Il conto salato della guerra: la decisione dell'Iran che scuote i mercati
L'Iran ha annunciato la sospensione delle esportazioni di acciaio piatto e bramme fino al 30 maggio, a seguito delle gravi perdite nella capacità produttiva dei suoi impianti. Questa decisione crea nuovi rischi per gli equilibri economici del Paese.
L'Iran, in seguito alle continue tensioni militari con Israele e gli Stati Uniti, ha dichiarato di aver subito ingenti danni alle infrastrutture industriali, vietando temporaneamente la vendita all'estero di prodotti siderurgici di importanza strategica. Secondo i media statali, questo divieto, applicato in particolare all'esportazione di bramme e lamiere, rimarrà in vigore fino alla fine di maggio.
Il fatto che importanti centri industriali iraniani siano stati sottoposti a pesanti bombardamenti durante i conflitti ha reso inoperative le linee di produzione.
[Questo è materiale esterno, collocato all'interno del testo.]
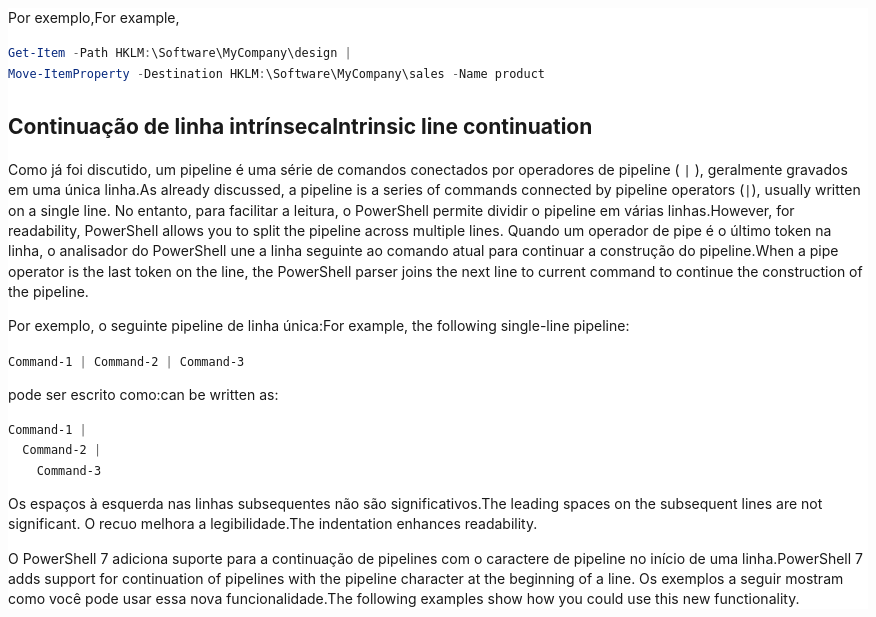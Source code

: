 <span data-ttu-id="09feb-225">Por exemplo,</span><span class="sxs-lookup"><span data-stu-id="09feb-225">For example,</span></span>

```powershell
Get-Item -Path HKLM:\Software\MyCompany\design |
Move-ItemProperty -Destination HKLM:\Software\MyCompany\sales -Name product
```

## <a name="intrinsic-line-continuation"></a><span data-ttu-id="09feb-226">Continuação de linha intrínseca</span><span class="sxs-lookup"><span data-stu-id="09feb-226">Intrinsic line continuation</span></span>

<span data-ttu-id="09feb-227">Como já foi discutido, um pipeline é uma série de comandos conectados por operadores de pipeline ( `|` ), geralmente gravados em uma única linha.</span><span class="sxs-lookup"><span data-stu-id="09feb-227">As already discussed, a pipeline is a series of commands connected by pipeline operators (`|`), usually written on a single line.</span></span> <span data-ttu-id="09feb-228">No entanto, para facilitar a leitura, o PowerShell permite dividir o pipeline em várias linhas.</span><span class="sxs-lookup"><span data-stu-id="09feb-228">However, for readability, PowerShell allows you to split the pipeline across multiple lines.</span></span>
<span data-ttu-id="09feb-229">Quando um operador de pipe é o último token na linha, o analisador do PowerShell une a linha seguinte ao comando atual para continuar a construção do pipeline.</span><span class="sxs-lookup"><span data-stu-id="09feb-229">When a pipe operator is the last token on the line, the PowerShell parser joins the next line to current command to continue the construction of the pipeline.</span></span>

<span data-ttu-id="09feb-230">Por exemplo, o seguinte pipeline de linha única:</span><span class="sxs-lookup"><span data-stu-id="09feb-230">For example, the following single-line pipeline:</span></span>

```powershell
Command-1 | Command-2 | Command-3
```

<span data-ttu-id="09feb-231">pode ser escrito como:</span><span class="sxs-lookup"><span data-stu-id="09feb-231">can be written as:</span></span>

```powershell
Command-1 |
  Command-2 |
    Command-3
```

<span data-ttu-id="09feb-232">Os espaços à esquerda nas linhas subsequentes não são significativos.</span><span class="sxs-lookup"><span data-stu-id="09feb-232">The leading spaces on the subsequent lines are not significant.</span></span> <span data-ttu-id="09feb-233">O recuo melhora a legibilidade.</span><span class="sxs-lookup"><span data-stu-id="09feb-233">The indentation enhances readability.</span></span>

<span data-ttu-id="09feb-234">O PowerShell 7 adiciona suporte para a continuação de pipelines com o caractere de pipeline no início de uma linha.</span><span class="sxs-lookup"><span data-stu-id="09feb-234">PowerShell 7 adds support for continuation of pipelines with the pipeline character at the beginning of a line.</span></span> <span data-ttu-id="09feb-235">Os exemplos a seguir mostram como você pode usar essa nova funcionalidade.</span><span class="sxs-lookup"><span data-stu-id="09feb-235">The following examples show how you could use this new functionality.</span></span>
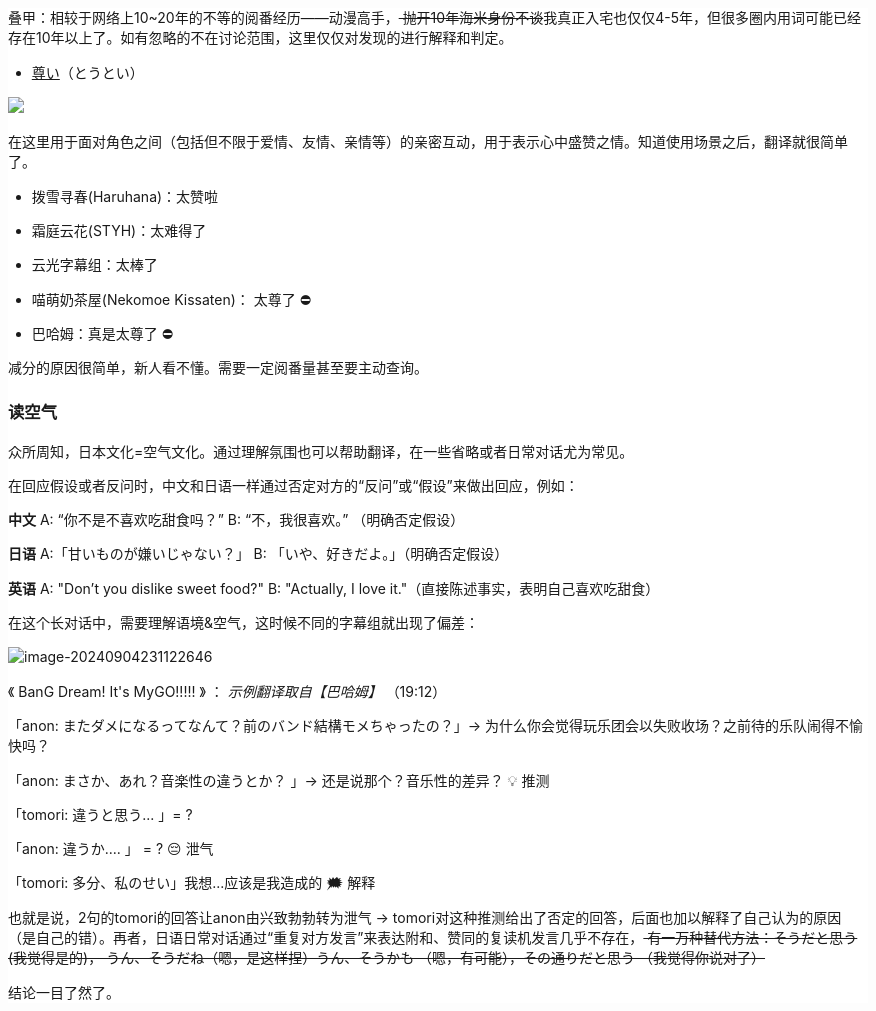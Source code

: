 叠甲：相较于网络上10~20年的不等的阅番经历——动漫高手，<del> 抛开10年海米身份不谈</del>我真正入宅也仅仅4-5年，但很多圈内用词可能已经存在10年以上了。如有忽略的不在讨论范围，这里仅仅对发现的进行解释和判定。

* [尊い](https://zh.moegirl.org.cn/zh-hant/%E5%B0%8A)（とうとい）

![](https://cfr2-img.flynncao.uk/20241014154050.png)

在这里用于面对角色之间（包括但不限于爱情、友情、亲情等）的亲密互动，用于表示心中盛赞之情。知道使用场景之后，翻译就很简单了。

* 拨雪寻春(Haruhana)：太赞啦

* 霜庭云花(STYH)：太难得了

* 云光字幕组：太棒了

* 喵萌奶茶屋(Nekomoe Kissaten)： 太尊了 :no_entry:

* 巴哈姆：真是太尊了 :no_entry:

减分的原因很简单，新人看不懂。需要一定阅番量甚至要主动查询。

### 读空气

众所周知，日本文化=空气文化。通过理解氛围也可以帮助翻译，在一些省略或者日常对话尤为常见。

在回应假设或者反问时，中文和日语一样通过否定对方的“反问”或“假设”来做出回应，例如：

**中文**
A: “你不是不喜欢吃甜食吗？”
B: “不，我很喜欢。” （明确否定假设）

**日语**
A:「甘いものが嫌いじゃない？」
B: 「いや、好きだよ。」（明确否定假设）

**英语**
A: "Don’t you dislike sweet food?"
B: "Actually, I love it."（直接陈述事实，表明自己喜欢吃甜食）

在这个长对话中，需要理解语境&空气，这时候不同的字幕组就出现了偏差：

![image-20240904231122646](https://cfr2-img.flynncao.uk/image-20240904231122646.png)

《 BanG Dream! It's MyGO!!!!! 》 ： *示例翻译取自【巴哈姆】* （19:12）

「anon: またダメになるってなんて？前のバンド結構モメちゃったの？」-> 为什么你会觉得玩乐团会以失败收场？之前待的乐队闹得不愉快吗？

「anon:  まさか、あれ？音楽性の違うとか？ 」-> 还是说那个？音乐性的差异？ :bulb: 推测

「tomori: 違うと思う... 」= ?

「anon: 違うか.... 」 = ?  :pensive: 泄气

「tomori: 多分、私のせい」我想...应该是我造成的 :right_anger_bubble: 解释

也就是说，2句的tomori的回答让anon由兴致勃勃转为泄气 -> tomori对这种推测给出了否定的回答，后面也加以解释了自己认为的原因（是自己的错）。再者，日语日常对话通过“重复对方发言”来表达附和、赞同的复读机发言几乎不存在，<del> 有一万种替代方法：そうだと思う(我觉得是的)， うん、そうだね（嗯，是这样捏）うん、そうかも （嗯，有可能），その通りだと思う （我觉得你说对了）</del>

结论一目了然了。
Secondo le informazioni riportate dalla stampa locale, circa il 25-30% della produzione annua di acciaio, ovvero una capacità produttiva totale di 10 milioni di tonnellate, è andata temporaneamente perduta.
Tra le aziende più colpite figurano due colossi del Paese: la Mobarakeh Steel Company e la Khuzestan Steel Company. A seguito degli attacchi, alcune sezioni di questi impianti sono diventate completamente inutilizzabili. I funzionari della Khuzestan Steel hanno dichiarato che la ripresa completa della produzione potrebbe richiedere dai 6 ai 12 mesi.
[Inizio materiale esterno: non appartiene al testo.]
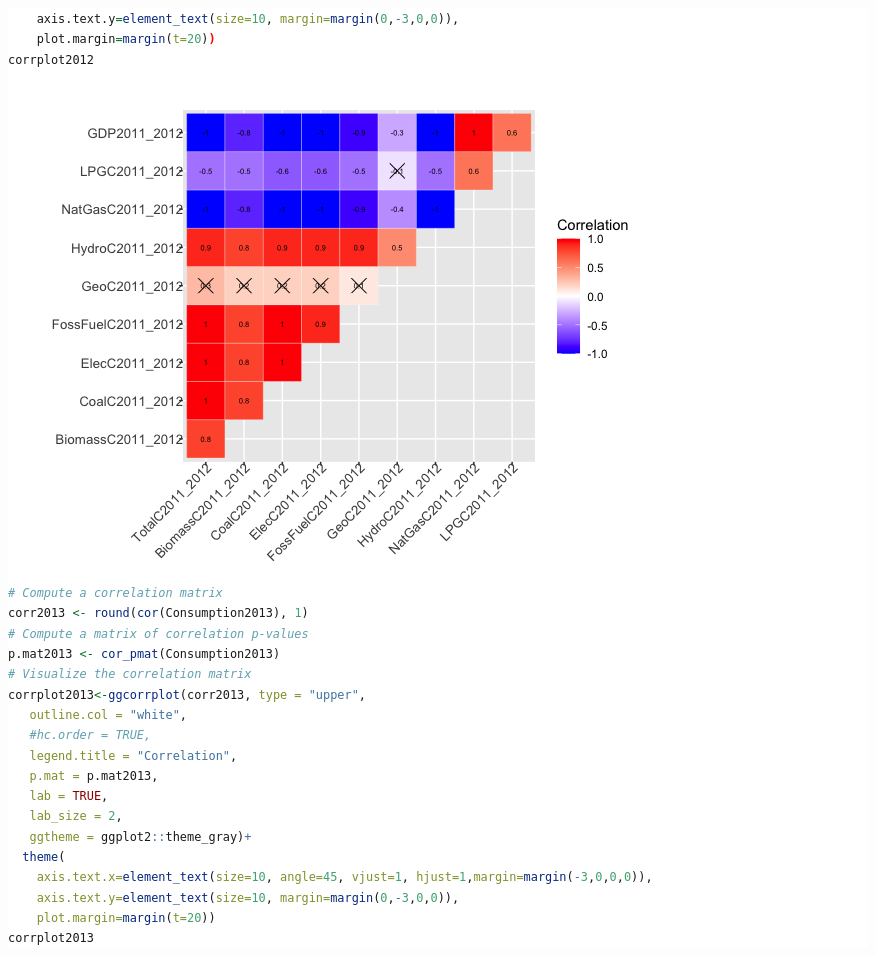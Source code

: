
 ``` r
    axis.text.y=element_text(size=10, margin=margin(0,-3,0,0)),
    plot.margin=margin(t=20))
corrplot2012
```

![](Final_eda_correlationip_energy_Yearly_Change_files/figure-gfm/unnamed-chunk-8-2.png)

``` r
# Compute a correlation matrix
corr2013 <- round(cor(Consumption2013), 1)
# Compute a matrix of correlation p-values
p.mat2013 <- cor_pmat(Consumption2013)
# Visualize the correlation matrix
corrplot2013<-ggcorrplot(corr2013, type = "upper",
   outline.col = "white",
   #hc.order = TRUE,
   legend.title = "Correlation",
   p.mat = p.mat2013,
   lab = TRUE,
   lab_size = 2,
   ggtheme = ggplot2::theme_gray)+
  theme(
    axis.text.x=element_text(size=10, angle=45, vjust=1, hjust=1,margin=margin(-3,0,0,0)),
    axis.text.y=element_text(size=10, margin=margin(0,-3,0,0)),
    plot.margin=margin(t=20))
corrplot2013
```
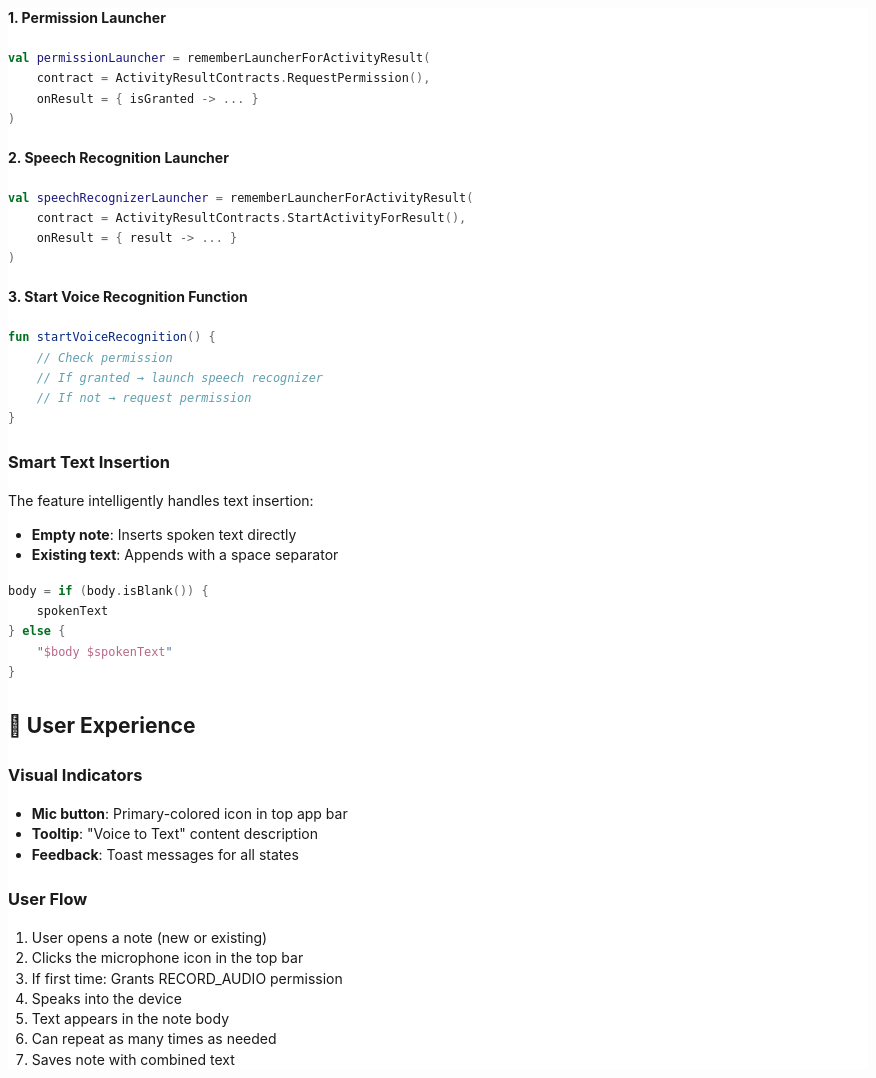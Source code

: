 #### 1. Permission Launcher
```kotlin
val permissionLauncher = rememberLauncherForActivityResult(
    contract = ActivityResultContracts.RequestPermission(),
    onResult = { isGranted -> ... }
)
```

#### 2. Speech Recognition Launcher
```kotlin
val speechRecognizerLauncher = rememberLauncherForActivityResult(
    contract = ActivityResultContracts.StartActivityForResult(),
    onResult = { result -> ... }
)
```

#### 3. Start Voice Recognition Function
```kotlin
fun startVoiceRecognition() {
    // Check permission
    // If granted → launch speech recognizer
    // If not → request permission
}
```

### Smart Text Insertion
The feature intelligently handles text insertion:
- **Empty note**: Inserts spoken text directly
- **Existing text**: Appends with a space separator

```kotlin
body = if (body.isBlank()) {
    spokenText
} else {
    "$body $spokenText"
}
```

## 🎯 User Experience

### Visual Indicators
- **Mic button**: Primary-colored icon in top app bar
- **Tooltip**: "Voice to Text" content description
- **Feedback**: Toast messages for all states

### User Flow
1. User opens a note (new or existing)
2. Clicks the microphone icon in the top bar
3. If first time: Grants RECORD_AUDIO permission
4. Speaks into the device
5. Text appears in the note body
6. Can repeat as many times as needed
7. Saves note with combined text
ONDATE NELL'EQUILIBRIO ECONOMICO: LA MINACCIA DI UNA GRANDE PERDITA NELLE ESPORTAZIONI
L'acciaio occupa una delle posizioni più alte tra le fonti di reddito non petrolifere dell'Iran. Il calo della capacità produttiva ed esportativa significa una seria contrazione del flusso di valuta estera verso il Paese. Secondo gli economisti nazionali, mentre le perdite scuotono gli equilibri delle esportazioni, la quota dell'Iran nel mercato globale potrebbe spostarsi verso i Paesi concorrenti.
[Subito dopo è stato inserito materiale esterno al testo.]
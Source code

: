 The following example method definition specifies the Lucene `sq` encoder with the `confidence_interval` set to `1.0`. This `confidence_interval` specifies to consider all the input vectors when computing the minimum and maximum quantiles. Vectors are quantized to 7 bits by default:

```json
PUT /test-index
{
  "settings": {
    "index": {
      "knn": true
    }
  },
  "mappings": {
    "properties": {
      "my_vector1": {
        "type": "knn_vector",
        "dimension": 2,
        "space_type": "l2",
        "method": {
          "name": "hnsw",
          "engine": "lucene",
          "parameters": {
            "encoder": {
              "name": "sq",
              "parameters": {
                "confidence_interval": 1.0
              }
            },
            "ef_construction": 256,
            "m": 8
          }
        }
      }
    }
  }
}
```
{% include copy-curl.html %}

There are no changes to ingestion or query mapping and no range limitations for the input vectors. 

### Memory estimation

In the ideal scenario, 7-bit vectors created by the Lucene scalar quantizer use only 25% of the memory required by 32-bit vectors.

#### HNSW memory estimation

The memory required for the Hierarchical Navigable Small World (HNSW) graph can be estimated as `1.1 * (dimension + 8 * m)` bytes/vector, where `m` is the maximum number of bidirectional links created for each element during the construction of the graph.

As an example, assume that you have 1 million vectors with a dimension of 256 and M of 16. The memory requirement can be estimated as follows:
Sul mercato interno, si prevede che la contrazione dell'offerta di prodotti siderurgici porterà a un aumento dei costi in settori come l'edilizia e l'automotive, innescando una pressione al rialzo sui prezzi. Inoltre, si valuta che le perdite di produzione influenzeranno negativamente l'occupazione, con il rischio di licenziamenti e una pressione inflazionistica a livello locale.
I funzionari della Camera di Commercio iraniana prevedono che il mercato si stabilizzerà nei prossimi due mesi. Alcune fonti locali hanno affermato che il deficit creato sarà colmato accelerando le importazioni e che in questo modo si potrà prevenire la domanda di acquisti speculativi.
Mentre le incertezze nel settore persistono, si commenta che questo divieto temporaneo all'esportazione imposto dall'Iran causerà fluttuazioni non solo nell'economia del Paese, ma anche nel mercato dell'acciaio della regione.